## WHAT TO PRODUCE
Pull every line with "documentclass" from the entries below.

#### RECORDED INFORMATION ####

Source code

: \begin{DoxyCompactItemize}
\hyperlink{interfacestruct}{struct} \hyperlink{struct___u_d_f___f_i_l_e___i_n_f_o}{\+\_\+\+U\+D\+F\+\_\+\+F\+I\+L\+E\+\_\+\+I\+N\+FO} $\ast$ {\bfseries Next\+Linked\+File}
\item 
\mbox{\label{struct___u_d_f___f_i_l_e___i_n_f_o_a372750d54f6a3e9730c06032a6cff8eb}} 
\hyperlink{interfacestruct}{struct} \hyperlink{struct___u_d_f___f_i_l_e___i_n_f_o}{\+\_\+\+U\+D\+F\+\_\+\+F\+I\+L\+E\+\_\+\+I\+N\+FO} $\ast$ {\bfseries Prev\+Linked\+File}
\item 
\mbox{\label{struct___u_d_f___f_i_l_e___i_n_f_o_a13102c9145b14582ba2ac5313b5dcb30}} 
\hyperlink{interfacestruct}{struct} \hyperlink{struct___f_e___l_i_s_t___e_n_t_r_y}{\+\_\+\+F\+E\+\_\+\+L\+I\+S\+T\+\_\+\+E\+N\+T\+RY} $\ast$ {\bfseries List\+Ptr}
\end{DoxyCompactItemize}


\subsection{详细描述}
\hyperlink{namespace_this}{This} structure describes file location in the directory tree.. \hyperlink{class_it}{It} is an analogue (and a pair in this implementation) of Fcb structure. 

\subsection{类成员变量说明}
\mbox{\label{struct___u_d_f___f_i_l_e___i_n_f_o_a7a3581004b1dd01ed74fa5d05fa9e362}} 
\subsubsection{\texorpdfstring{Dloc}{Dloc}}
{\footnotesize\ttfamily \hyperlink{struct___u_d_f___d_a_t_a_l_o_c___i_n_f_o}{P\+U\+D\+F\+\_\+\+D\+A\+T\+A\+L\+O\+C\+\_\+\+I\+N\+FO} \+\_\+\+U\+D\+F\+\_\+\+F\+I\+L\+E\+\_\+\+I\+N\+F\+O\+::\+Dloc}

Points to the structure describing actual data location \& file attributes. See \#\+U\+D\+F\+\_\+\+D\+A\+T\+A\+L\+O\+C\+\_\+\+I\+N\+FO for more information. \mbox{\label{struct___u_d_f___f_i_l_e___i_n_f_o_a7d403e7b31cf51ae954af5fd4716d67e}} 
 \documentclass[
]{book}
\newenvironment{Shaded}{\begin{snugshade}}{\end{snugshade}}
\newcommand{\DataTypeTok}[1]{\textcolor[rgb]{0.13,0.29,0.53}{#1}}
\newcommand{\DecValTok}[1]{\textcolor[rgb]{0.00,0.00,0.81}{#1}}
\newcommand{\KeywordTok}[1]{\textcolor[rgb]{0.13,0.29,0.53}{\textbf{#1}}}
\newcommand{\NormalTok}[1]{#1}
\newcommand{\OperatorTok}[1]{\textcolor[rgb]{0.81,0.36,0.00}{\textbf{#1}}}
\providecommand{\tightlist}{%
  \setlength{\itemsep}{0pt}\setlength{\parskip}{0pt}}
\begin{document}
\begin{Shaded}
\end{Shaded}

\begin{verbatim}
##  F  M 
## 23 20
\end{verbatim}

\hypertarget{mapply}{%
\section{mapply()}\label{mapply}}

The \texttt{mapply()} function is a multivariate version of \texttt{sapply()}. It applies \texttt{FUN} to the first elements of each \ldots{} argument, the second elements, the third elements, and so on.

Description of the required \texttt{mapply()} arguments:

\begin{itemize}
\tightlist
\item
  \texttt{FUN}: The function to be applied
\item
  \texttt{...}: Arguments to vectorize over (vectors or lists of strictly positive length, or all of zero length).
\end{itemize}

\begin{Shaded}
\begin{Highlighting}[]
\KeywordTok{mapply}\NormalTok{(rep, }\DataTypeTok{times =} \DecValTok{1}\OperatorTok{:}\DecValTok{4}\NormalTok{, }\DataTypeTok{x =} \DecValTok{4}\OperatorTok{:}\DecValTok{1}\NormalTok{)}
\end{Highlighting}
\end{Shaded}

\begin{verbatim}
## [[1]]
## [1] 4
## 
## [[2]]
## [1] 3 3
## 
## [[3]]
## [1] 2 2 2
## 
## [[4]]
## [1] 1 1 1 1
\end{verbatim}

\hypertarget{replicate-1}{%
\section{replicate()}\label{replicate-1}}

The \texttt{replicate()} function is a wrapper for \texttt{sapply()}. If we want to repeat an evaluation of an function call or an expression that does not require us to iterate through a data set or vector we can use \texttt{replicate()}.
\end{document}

####
#### RECORDED INFORMATION ####

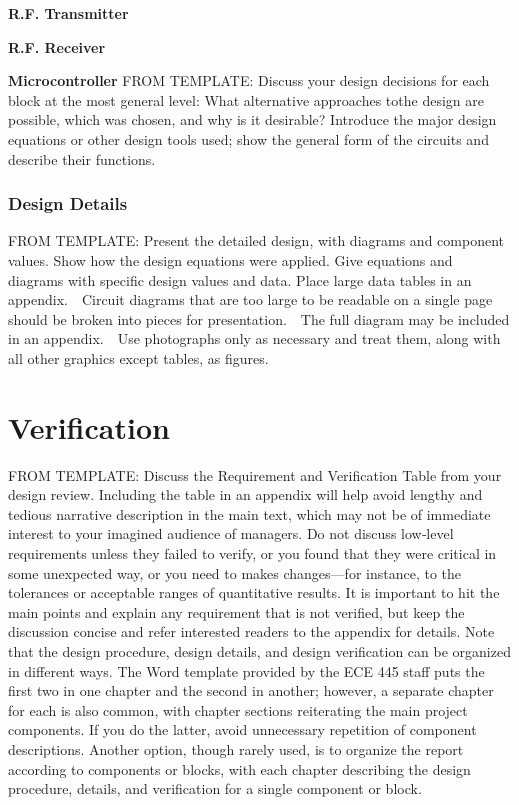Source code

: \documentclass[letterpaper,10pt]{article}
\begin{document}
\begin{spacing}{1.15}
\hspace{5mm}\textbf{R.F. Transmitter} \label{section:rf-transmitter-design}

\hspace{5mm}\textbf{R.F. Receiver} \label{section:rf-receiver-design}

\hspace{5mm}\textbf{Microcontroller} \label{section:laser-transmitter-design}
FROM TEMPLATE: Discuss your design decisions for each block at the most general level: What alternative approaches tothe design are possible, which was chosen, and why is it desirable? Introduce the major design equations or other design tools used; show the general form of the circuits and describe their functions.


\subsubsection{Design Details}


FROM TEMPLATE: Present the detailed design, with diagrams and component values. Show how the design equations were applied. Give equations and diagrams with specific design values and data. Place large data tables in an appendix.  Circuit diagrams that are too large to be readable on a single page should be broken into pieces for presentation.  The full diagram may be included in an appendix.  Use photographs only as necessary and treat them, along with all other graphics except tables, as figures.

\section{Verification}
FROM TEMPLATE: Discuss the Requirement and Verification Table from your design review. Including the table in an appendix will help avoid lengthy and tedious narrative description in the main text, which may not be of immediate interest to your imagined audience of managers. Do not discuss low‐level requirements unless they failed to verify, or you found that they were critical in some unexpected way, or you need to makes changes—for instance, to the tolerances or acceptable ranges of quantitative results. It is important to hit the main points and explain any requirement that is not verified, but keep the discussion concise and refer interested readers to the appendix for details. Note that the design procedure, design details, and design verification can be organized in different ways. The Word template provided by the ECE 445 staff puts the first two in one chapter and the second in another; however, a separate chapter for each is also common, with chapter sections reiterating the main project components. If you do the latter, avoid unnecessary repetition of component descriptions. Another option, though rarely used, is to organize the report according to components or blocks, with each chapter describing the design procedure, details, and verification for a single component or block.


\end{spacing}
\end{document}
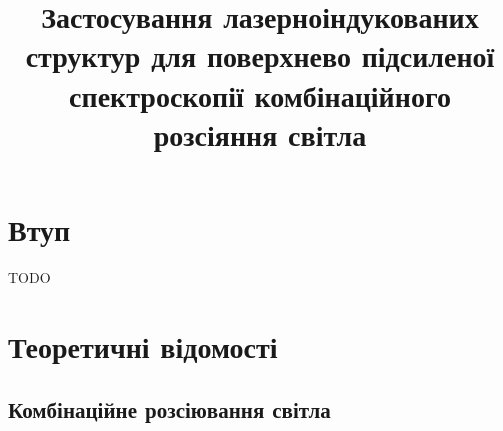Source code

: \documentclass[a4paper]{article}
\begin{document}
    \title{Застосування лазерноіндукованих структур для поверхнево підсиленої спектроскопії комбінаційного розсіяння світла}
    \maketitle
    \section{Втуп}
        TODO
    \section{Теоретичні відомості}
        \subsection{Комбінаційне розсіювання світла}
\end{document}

####

## RESPONSE AREA
 \documentclass[
: \documentclass[letterpaper,10pt]{article}
: \documentclass[a4paper]{article}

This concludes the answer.